Vale lembrar que Charbonneau, intelectual católico, nem sempre se posiciona incondicionalmente ao lado de um ou de outro desses pólos. Mas parece guardar uma distância dialética entre um e outro, atuando um pouco como o lastro dos navios, ora tombando rumo ao passado, ora precipitando-se naquilo que imagina ser o futuro. Exemplo dessa ação antitética é sua disposição contínua para inovar dentro da tradição: ser vanguarda, então, é questionar ao extremo um determinado conhecimento que já se torna enrijecido sob o peso de injunções passadas até que o próprio passado, revelado de outra forma, dê à luz o novo. Desse modo, ele dirá: "Estamos convencidos de que não salvaremos a tradição da estagnação senão revigorando-a pela descoberta de novas soluções, aparentemente contrárias a esta tradição, mas no fundo diretamente enraizadas nela e conforme a seu Espírito". Por isso a ruptura é, para Charbonneau, uma forma de continuidade.

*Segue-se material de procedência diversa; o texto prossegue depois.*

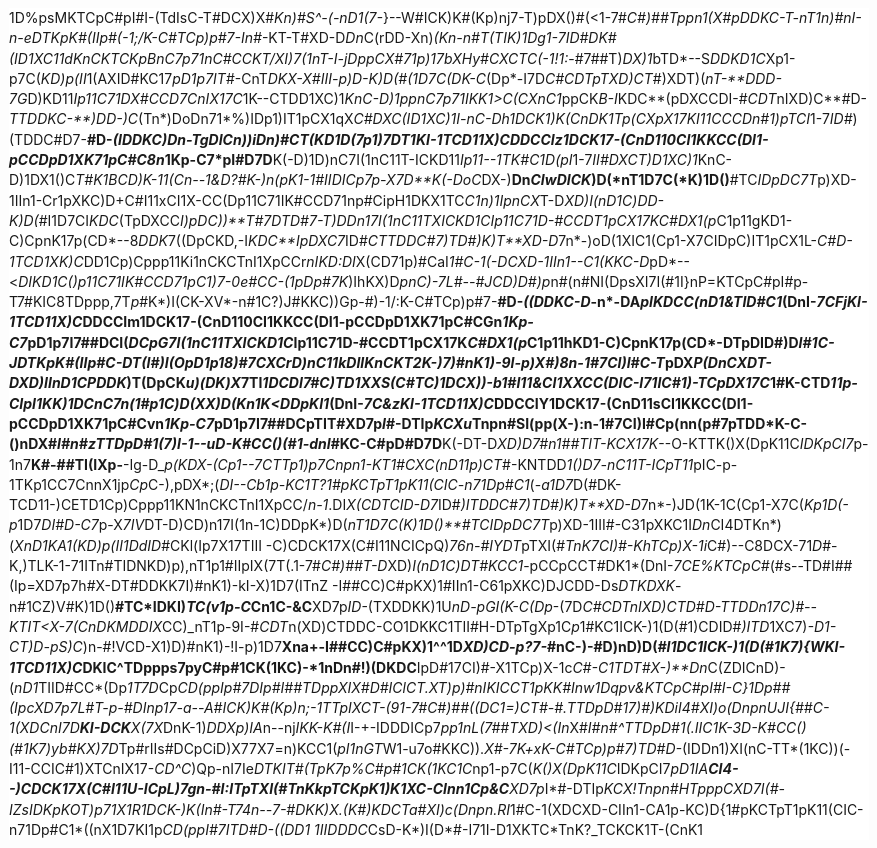 1D%psMKTCpC#pI#I-(TdIsC-T#DCX)X#*Kn)#S^-(-nD1(7-*}--W#ICK)K#(Kp)nj7-T)pDX()#(<1-7#*C#)##Tppn1(X#*pDDK*C-T-nT1n)#nI-n-eDTKpK#(IIp#(-1;/K-C#TCp)p#7-In#*-KT-T#XD-D*Dn*C(rDD-Xn)*(Kn-n#T(TIK)1D***g1-7*ID#DK#(ID1XC11dKnCKTCKpBnC7p71nC#CCKT/XI)7(1nT-I-jDppCX#71p)17bXHy#CXCTC(-1!1:*-#7##T)*DX)1*bTD*--S*DDKD1C*Xp1-p7C(*KD)p(II*1(AXID#KC17*pD1p7IT*#-CnT*DKX-X#*III-p)*D-K*)D(*#(1D7C(DK-C*(Dp*-I7D*C#*CDT*pTXD)CT*#)XDT)(*nT-**DDD-7G*D)KD11*Ip11C71DX#CCD7CnIX17C*1K--CTDD1XC)1*KnC-D)1ppnC7p71IKK1>C(CXnC1*ppCK*B-I*KDC**(pDXCCDI-#*CDT*nIXD)C**#D-*TTDDKC-**)DD-)C*(Tn*)DoDn71*%)IDp1)IT1pCX1qX*C#DXC(ID1XC)1I-nC-Dh1DCK1)K(CnDK1Tp(CXpX17KI11CCCDn#1)pTCI*1-7*ID#*)(TDDC#D7-**#D-*(IDDKC)**Dn*-TgDICn*))iDn)#*CT(*KD1D(7p*1)7DT1KI-1TCD11X)C*DDCCIz1DCK17-(CnD110CI1KKCC(DI1-pCCDpD1XK71pC#C8n*1Kp-C7*pI#D7D**K(-D)1D)nC7I(1nC11T-ICKD11*Ip11--1TK#C1D(pI*1-7*II#DXCT)D1XC)1*KnC-D)1DX1()C*T#*K1BCD)K-11(Cn--1&D?#K-)n(*pK1-1#IIDICp7*p-X*7D**K(-DoC*DX-)**Dn*CIwDICK*)D(*nT1D7C(*K)1D()**#TC*IDpDC7T*p)XD-1IIn1-Cr1pXKC)D+C#I11xCI1X-CC(Dp11C71IK#CCD71np#CipH1DKX1TC*C1n)1IpnCX*T-D*XD)*I(nD1C)DD-K*)D(*#I1D7CI*KDC*(TpDXCC*I)pDC))**T#*7DTD#7-*T)DDn17I(1nC11TXICKD1C*Ip11C71D-#CCDT1pCX17K*C#DX1(p*C1p11gKD1-C)CpnK17p(CD*--8*DDK*7((DpCKD,-I*KDC**IpDXC7*ID#*CTTDDC#*7)TD#)K*)T**XD-D*7n*-)oD(1XIC1(Cp1-X7CIDpC)IT1pCX1L-*C#D-1TCD1XK)C*DD1Cp)Cppp11Ki1nCKCTnI1XpCCr*nIKD:DI*X(CD71p)#CaI*1#C-1(-DCXD-1IIn1--C1(KKC-D*pD*--<*DIKD1C()p11C71IK#CCD71pC1)7-0e#CC-(1pDp#7K*)IhKX)D*pnC)-7L#--#JCD)D#)p*n#(n#NI(DpsXI7I(#1I}nP=KTCpC#pI#p-T7#KIC8TDppp,7T*p*#K*)I(CK-XV*-n#1C?)J#KKC))Gp-#)-1/:K-C#TCp)p#7-**#D-*((DDKC-D*-n*-DA*pIKDCC(*nD1*&TID#C1*(DnI-*7CFjKI-1TCD11X)C*DDCCIm1DCK17-(CnD110CI1KKCC(DI1-pCCDpD1XK71pC#CGn*1Kp-C7*pD1p7I7##DCI(*DCpG7I(1nC11TXICKD1C*Ip11C71D-#CCDT1pCX17K*C#DX1(p*C1p11hKD1-C)CpnK17p(CD*-DTpDID#)D*I#*1C-JDTKpK#(IIp#C-DT(I#)I(OpD1p18*)#7CXCrD)nC11kDIIKnCKT2K-)7)#nK1)-9I-p)X#)8n-1#7CI)I#C-T*pDX*P(*DnCXDT-D*XD)*IInD1CP*DDK*)T(DpCK*u)(DK)X*7TI*1DCDI7#*C)TD*1XXS(*C#TC*)1DCX))-b1#I11&CI1XXCC(DIC-I71IC#1)-TCpDX17C*1#K-CTD*11p-CIpI1KK)1DCnC7n(1#p1C)*D(XX)D(Kn1K*<DDpKI1*(DnI-*7C&zKI-1TCD11X)C*DDCCIY1DCK17-(CnD11sCI1KKCC(DI1-pCCDpD1XK71pC#Cvn*1Kp-C7*pD1p7I7##DCpTIT#XD7p*I*#-DTIp*KCXu*Tnpn#SI(pp(X-):n-1#7CI)I#Cp(nn(p#7pTDD*K-C-()nDX#*I#n#zTTDpD#1(7)I-1--uD-K#CC()(#1-dnI*#KC-C#pD#D7D**K(-DT-D*XD)D7#n1##TIT-KCX17K*--O-KTTK()X(DpK11C*IDKpCI7*p-1n7**K#-##TI(IXp-**-Ig-D_*p(KDX-(Cp1--7CTTp1)p7Cnpn1-KT1#CXC(nD11p)CT*#-KNTDD*1()D7-nC11T-ICpT11*pIC-p-1TKp1CC7CnnX1jp*Cp*C-),pDX*;(*DI--Cb1p-KC1T?1#pKCTpT1pK11(CIC-n71Dp#C1*(-*a1D7*D(#DK-TCD11-)CETD1Cp)Cppp11KN1nCKCTnI1XpCC/*n-1*.DI*X(CDTCID-D7*ID#*)ITDDC#*7)TD#)K*)T**XD-D*7n*-)JD(1K-1C(Cp1-X7C(*Kp1D(-p*1D7*DI#D-C7*p-X*7IV*DT-D)CD)n17I(1n-1C)DDpK*)D(*nT1D7C(*K)1D()**#TC*IDpDC7T*p)XD-1III#-C31pXKC1I*Dn*CI4DTKn*)(*XnD1KA1(*KD)p(II*1DdID*#CKl(Ip7X17TIII -C)CDCK17X(C#I11NCICpQ)*76n-#IYDT*pTXI(#*TnK7CI)#-KhTCp)X-1i*C#)--C8DCX-71*D*#-K,)TLK-1-71ITn#TIDNKD)p),nT1p1#IIpIX(7T(.1-7#*C#)##T-D*XD)*I(nD1C)DT#KCC1*-pCCpCCT#DK1*(DnI-*7CE%KTCpC#*(#s--TD#I##(Ip=XD7p7h#X-DT#DDKK7I)#nK1)-kI-X)1D7(ITnZ -I##CC)C#pKX)1#IIn1-C61pXKC)DJCDD-Ds*DTKDXK*-n#1CZ)V#K)1D()**#TC*IDKI)*TC(v1p-C*Cn1C-&C**XD7p*ID*-(TXDDKK)1U*nD-pGI(*K-C*(Dp*-(7D*C#*CDT*nIXD)CTD#D-*TTDDn17C*)#--KTIT<X-7(*CnDK*MDDIX*CC)_nT1p-9I-#*CDT*n(XD)CTDDC-CO1DKKC1TII#H-DTpTgXp1C*p*1#KC1ICK-)1(D(#1)CDID#*)ITD*1XC7)*-D1-CT)D-pS)C*)n-#!VCD-X1)D)#nK1)-!I-p)1D7**Xna+-I##CC)C#pKX)1^^1D*XD)CD-p?7-*#nC-)-#D)nD)D(*#I1DC1ICK-)1(D(#1K7){WKI-1TCD11X)C*DKIC^TDppps7pyC#p#1CK(1KC)-*1nDn#!)(DKDC**IpD#17CI)#-X1TCp)X-1c*C#-C1TDT#X-)**Dn*C(ZDICnD)-(*nD1*TIID#CC*(Dp*1T7D*Cp*CD(ppIp#7DIp#I##TDppXIX#*D#IC*lCT.XT)p)#nIKICCT1pKK#*Inw1Dqpv&KTCpC#pI#I-C}1Dp##(IpcXD7p7L#T-p-#DInp1*7-*a--A#ICK)K#(Kp)n;-1TTpIXCT-(91-7#*C#)##((DC1=)C*T#-#.TTDpD#1*7)#)KDiI4#XI)o(DnpnUJI{##C-1(XDCnI7D**KI-DCK**X(7X*DnK-1)*DDXp)IA*n--nj*IKK-K#(I*I-+-IDDDICp7*pp1nL(7##TXD)<(In*X#*I#n#^TTDpD#1(.IIC1K-3D-K#CC()(#1K7)yb#KX)7D*Tp#rIIs#DCpCiD)X77X7=n)KCC1(*pI1nGT*W1-u7o#KKC)).*X#-7K+xK-C#TCp)p#7)TD#D-*(IDDn1)XI(nC-TT*(1KC))(-I11-CCIC#1)XTCnIX17-*CD^C*)Qp-nI7Ie*DTKIT#(TpK7p%C#p#1CK(1KC1C*np1-p7C(*K()X(DpK11C*IDKpCI7*pD1IA**CI4--)CDCK17X(C#I11U-ICpL)*7gn-#I:IT*pTXI(#*TnKkpTCKpK1)K*1XC-CInn1Cp&C**XD7p*I*#-DTIp*KCX!*Tnpn#HTpppCXD7I(#-IZsIDKpKOT)p71X1R*1DCK-)K(In#-T74n--7-#DKK)X.(K#)KDCTa#XI)c(Dnpn.RI*1#C-1(XDCXD-CIIn1-CA1p-KC)D{1#pKCTpT1pK11(CIC-n71Dp#C1*((nX1D7KI1p*CD(ppI#*7ITD#D-*((DD1 1IIDDDC*CsD-K*)I(D*#-I71I-D1XKTC*TnK?_TCKCK1T-(CnK1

Talvez uma boa maneira de apreender esse processo seja retornando ao seu conflito inicial. No que toca à inteligência, Charbonneau foi, antes de tudo, um intelectual dialógico, que necessita dos outros para pensar. Parte quase sempre de uma compreensão geral dos problemas para em seguida, paciente e metodicamente, exaurir todos os pontos de vista existentes a respeito. É no confronto das diferentes opiniões, nesse jogo de apartes, rebates, rasuras e emendas, no calor mesmo da discussão, que vai forjando seu pensamento pessoal. A irreverência desempenhava então, ao lado do rigor, papel central: era a ferramenta que o ex-jogador de hóquei empregava para deslocar o adversário, furar o bloqueio e entrar diretamente no cerne dos problemas.
Quanto à paixão, esta era, em essência, uma paixão do movimento. Se algo o escandalizava era a imobilidade, o comodismo, a estagnação. Daí sua busca -paradoxal num homem extremado- pelo equilíbrio. Não equilíbrio estático, ponto morto de vetores que se anulam. Mas equilíbrio dinâmico, cujo eixo só se encontra em plena ação. Mais do que meta ou projeto, tal busca era uma necessidade intrínseca. Afinal, ele mesmo ponderara, a certa altura de "O Homem à Procura de Deus" (1981): "Toda força tem necessidade de um centro que a ordene, sem o que ela se torna destrutiva".

Este livro foi, desde o começo, não uma biografia, mas um ensaio -no duplo sentido de aproximação e exercício intelectual- e um retrato -tentativa de desenhar uma figura, a partir da leitura de suas obras, da pesquisa em alguns arquivos e do relato de seus amigos. Quem sabe os contornos da figura possam finalmente ser inscritos aí, nos extremos de lucidez e paixão, no desejo de um dinamismo todo especial, de um centro em constante movimento.